= Beginning of Section =

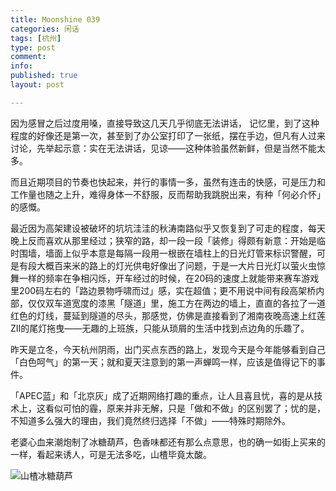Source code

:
 ```yaml
---
title: Moonshine 039
categories: 闲话
tags: [杭州]
type: post
comment: 
info:
published: true
layout: post

---
```



因为感冒之后过度用嗓，直接导致这几天几乎彻底无法讲话， 记忆里，到了这种程度的好像还是第一次，甚至到了办公室打印了一张纸，摆在手边，但凡有人过来讨论，先举起示意：实在无法讲话，见谅——这种体验虽然新鲜，但是当然不能太多。

而且近期项目的节奏也快起来，并行的事情一多，虽然有连击的快感，可是压力和工作量也随之上升，难得身体一不舒服，反而帮助我跳脱出来，有种「何必介怀」的感慨。

最近因为高架建设被破坏的坑坑洼洼的秋涛南路似乎又恢复到了可走的程度，每天晚上反而喜欢从那里经过；狭窄的路，却一段一段「装修」得颇有新意：开始是临时围墙，墙面上似乎本意是每隔一段用一根嵌在墙柱上的日光灯管来标识警醒，可是有段大概百来米的路上的灯光供电好像出了问题，于是一大片日光灯以萤火虫惊舞一样的频率在争相闪烁，开车经过的时候，在20码的速度上就能带来赛车游戏里200码左右的「路边景物呼啸而过」感，实在超值；更不用说中间有段高架桥内部，仅仅双车道宽度的漆黑「隧道」里，施工方在两边的墙上，直直的各拉了一道红色的灯线，蔓延到隧道的尽头，那感觉，仿佛是直接看到了湘南夜晚高速上红莲ZII的尾灯拖曳——无趣的上班族，只能从琐屑的生活中找到点边角的乐趣了。

昨天是立冬，今天杭州阴雨，出门买点东西的路上，发现今天是今年能够看到自己「白色呵气」的第一天；就和夏天注意到的第一声蝉鸣一样，应该是值得记下的事件。

「APEC蓝」和「北京灰」成了近期网络打趣的重点，让人且喜且忧，喜的是从技术上，这看似可怕的霾，原来并非无解，只是「做和不做」的区别罢了；忧的是，不知道多么强大的理由，我们竟然终归选择「不做」——特殊时期除外。


老婆心血来潮炮制了冰糖葫芦，色香味都还有那么点意思，也的确一如街上买来的一样，看起来诱人，可是无法多吃，山楂毕竟太酸。

![山楂冰糖葫芦](http://image.vsco.co/1/544b63f8332bf1057790/545e031e726708de708b4679/800x600/cfc8942a-5af8-4b41-9c7a-babe5ebfeb63.jpg)
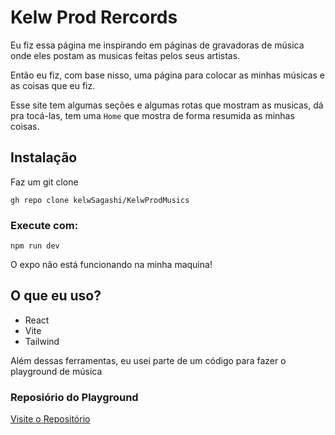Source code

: # Kelw Prod Rercords

Eu fiz essa página me inspirando em páginas de gravadoras de música onde eles postam 
as musicas feitas pelos seus artistas.

Então eu fiz, com base nisso, uma página para colocar as minhas músicas e as coisas que 
eu fiz. 

Esse site tem algumas seções e algumas rotas que mostram as musicas, dá pra tocá-las,
tem uma `Home` que mostra de forma resumida as minhas coisas.

## Instalação

Faz um git clone

```
gh repo clone kelwSagashi/KelwProdMusics
```


### Execute com:

```
npm run dev
```

O expo não está funcionando na minha maquina!

## O que eu uso?

- React
- Vite
- Tailwind

Além dessas ferramentas, eu usei parte de um código para fazer o playground de música

### Reposiório do Playground
[Visite o Repositório](https://github.com/migmig69/migmig-player/tree/main)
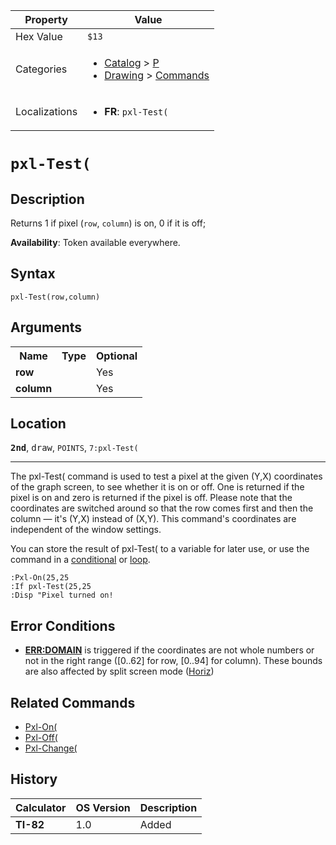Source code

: | Property      | Value |
|---------------|-------|
| Hex Value     | `$13`|
| Categories    | <ul><li>[Catalog](<../categories/Catalog.md>) > [P](<../categories/Catalog.md#P>)</li><li>[Drawing](<../categories/Drawing.md>) > [Commands](<../categories/Drawing.md#Commands>)</li></ul> |
| Localizations | <ul><li><b>FR</b>: `pxl-Test(`</li></ul> |

# `pxl-Test(`

## Description
Returns 1 if pixel (`row`, `column`) is on, 0 if it is off;


<b>Availability</b>: Token available everywhere.

## Syntax
`pxl-Test(row,column)`

## Arguments
<table>
<tr><th>Name</th><th>Type</th><th>Optional</th></tr>

<tr><td><b>row</b></td><td></td><td>Yes</td></tr>

<tr><td><b>column</b></td><td></td><td>Yes</td></tr>

</table>

## Location
<tt><kbd><b>2nd</b></kbd></tt>, <kbd>draw</kbd>, `POINTS`, `7:pxl-Test(`
<hr>

The pxl-Test( command is used to test a pixel at the given (Y,X) coordinates of the graph screen, to see whether it is on or off. One is returned if the pixel is on and zero is returned if the pixel is off. Please note that the coordinates are switched around so that the row comes first and then the column — it's (Y,X) instead of (X,Y). This command's coordinates are independent of the window settings.

You can store the result of pxl-Test( to a variable for later use, or use the command in a [conditional](/if) or [loop](/controlflow).

```ti-basic
:Pxl-On(25,25
:If pxl-Test(25,25
:Disp "Pixel turned on!
```

## Error Conditions

*   **[ERR:DOMAIN](/errors#domain)** is triggered if the coordinates are not whole numbers or not in the right range ([0..62] for row, [0..94] for column). These bounds are also affected by split screen mode ([Horiz](http://tibasicdev.wikidot.com/horiz))

## Related Commands

*   [Pxl-On(](/pxl-on)
*   [Pxl-Off(](/pxl-off)
*   [Pxl-Change(](/pxl-change)

## History
| Calculator | OS Version | Description |
|------------|------------|-------------|
| <b>TI-82</b> | 1.0 | Added |


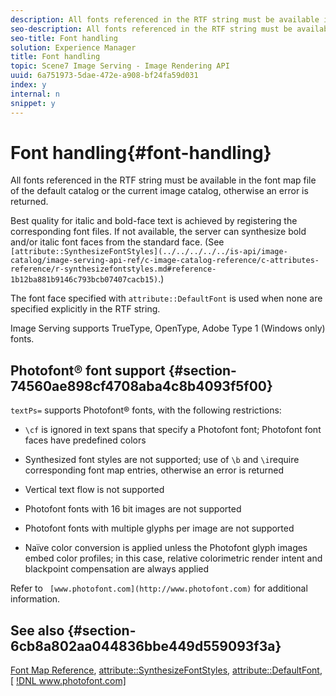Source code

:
 ```yaml
---
description: All fonts referenced in the RTF string must be available in the font map file of the default catalog or the current image catalog, otherwise an error is returned.
seo-description: All fonts referenced in the RTF string must be available in the font map file of the default catalog or the current image catalog, otherwise an error is returned.
seo-title: Font handling
solution: Experience Manager
title: Font handling
topic: Scene7 Image Serving - Image Rendering API
uuid: 6a751973-5dae-472e-a908-bf24fa59d031
index: y
internal: n
snippet: y
---
```


# Font handling{#font-handling}

All fonts referenced in the RTF string must be available in the font map file of the default catalog or the current image catalog, otherwise an error is returned.

Best quality for italic and bold-face text is achieved by registering the corresponding font files. If not available, the server can synthesize bold and/or italic font faces from the standard face. (See ` [attribute::SynthesizeFontStyles](../../../../../is-api/image-catalog/image-serving-api-ref/c-image-catalog-reference/c-attributes-reference/r-synthesizefontstyles.md#reference-1b12ba881b9146c793bcb07407cacb15)`.)

The font face specified with `attribute::DefaultFont` is used when none are specified explicitly in the RTF string.

Image Serving supports TrueType, OpenType, Adobe Type 1 (Windows only) fonts.

## Photofont® font support {#section-74560ae898cf4708aba4c8b4093f5f00}

`textPs=` supports Photofont® fonts, with the following restrictions:

* `\cf` is ignored in text spans that specify a Photofont font; Photofont font faces have predefined colors 
* Synthesized font styles are not supported; use of `\b` and `\i`require corresponding font map entries, otherwise an error is returned 

* Vertical text flow is not supported 
* Photofont fonts with 16 bit images are not supported 
* Photofont fonts with multiple glyphs per image are not supported 
* Naïve color conversion is applied unless the Photofont glyph images embed color profiles; in this case, relative colorimetric render intent and blackpoint compensation are always applied

Refer to ` [www.photofont.com](http://www.photofont.com)` for additional information.

## See also {#section-6cb8a802aa044836bbe449d559093f3a}

[Font Map Reference](../../../../../is-api/image-catalog/image-serving-api-ref/c-image-catalog-reference/c-font-map-reference/c-font-map-reference.md#concept-f81f319d03c646c5a8ef87b3277dd37d), [attribute::SynthesizeFontStyles](../../../../../is-api/image-catalog/image-serving-api-ref/c-image-catalog-reference/c-attributes-reference/r-synthesizefontstyles.md#reference-1b12ba881b9146c793bcb07407cacb15), [attribute::DefaultFont](../../../../../is-api/image-catalog/image-serving-api-ref/c-image-catalog-reference/c-attributes-reference/r-defaultfont.md#reference-48b763ac254545e89a25c76ff7581107), [ [!DNL www.photofont.com] ](http://www.photofont.com) 
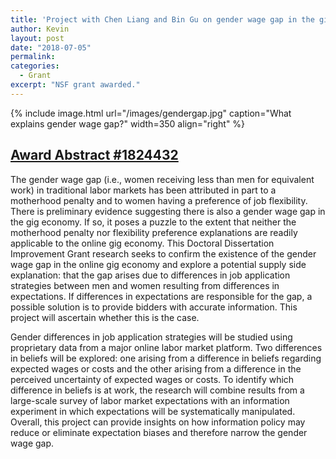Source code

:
 ```yaml
---
title: 'Project with Chen Liang and Bin Gu on gender wage gap in the gig economy received an NSF Grant.'
author: Kevin
layout: post
date: "2018-07-05"
permalink:
categories:
  - Grant
excerpt: "NSF grant awarded."
---
```




{% include image.html url="/images/gendergap.jpg" caption="What explains gender wage gap?" width=350 align="right" %}


## [Award Abstract #1824432](https://www.nsf.gov/awardsearch/showAward?AWD_ID=1824432)

The gender wage gap (i.e., women receiving less than men for equivalent work) in traditional labor markets has been attributed in part to a motherhood penalty and to women having a preference of job flexibility. There is preliminary evidence suggesting there is also a gender wage gap in the gig economy. If so, it poses a puzzle to the extent that neither the motherhood penalty nor flexibility preference explanations are readily applicable to the online gig economy. This Doctoral Dissertation Improvement Grant research seeks to confirm the existence of the gender wage gap in the online gig economy and explore a potential supply side explanation: that the gap arises due to differences in job application strategies between men and women resulting from differences in expectations. If differences in expectations are responsible for the gap, a possible solution is to provide bidders with accurate information. This project will ascertain whether this is the case.

Gender differences in job application strategies will be studied using proprietary data from a major online labor market platform. Two differences in beliefs will be explored: one arising from a difference in beliefs regarding expected wages or costs and the other arising from a difference in the perceived uncertainty of expected wages or costs. To identify which difference in beliefs is at work, the research will combine results from a large-scale survey of labor market expectations with an information experiment in which expectations will be systematically manipulated. Overall, this project can provide insights on how information policy may reduce or eliminate expectation biases and therefore narrow the gender wage gap.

= End of Section =

Lines from the one holding "## [Award Abstract" to the end of the listing above are the only ones to transcribe. Keep each exactly as written.

## [Award Abstract #1824432](https://www.nsf.gov/awardsearch/showAward?AWD_ID=1824432)

The gender wage gap (i.e., women receiving less than men for equivalent work) in traditional labor markets has been attributed in part to a motherhood penalty and to women having a preference of job flexibility. There is preliminary evidence suggesting there is also a gender wage gap in the gig economy. If so, it poses a puzzle to the extent that neither the motherhood penalty nor flexibility preference explanations are readily applicable to the online gig economy. This Doctoral Dissertation Improvement Grant research seeks to confirm the existence of the gender wage gap in the online gig economy and explore a potential supply side explanation: that the gap arises due to differences in job application strategies between men and women resulting from differences in expectations. If differences in expectations are responsible for the gap, a possible solution is to provide bidders with accurate information. This project will ascertain whether this is the case.

Gender differences in job application strategies will be studied using proprietary data from a major online labor market platform. Two differences in beliefs will be explored: one arising from a difference in beliefs regarding expected wages or costs and the other arising from a difference in the perceived uncertainty of expected wages or costs. To identify which difference in beliefs is at work, the research will combine results from a large-scale survey of labor market expectations with an information experiment in which expectations will be systematically manipulated. Overall, this project can provide insights on how information policy may reduce or eliminate expectation biases and therefore narrow the gender wage gap.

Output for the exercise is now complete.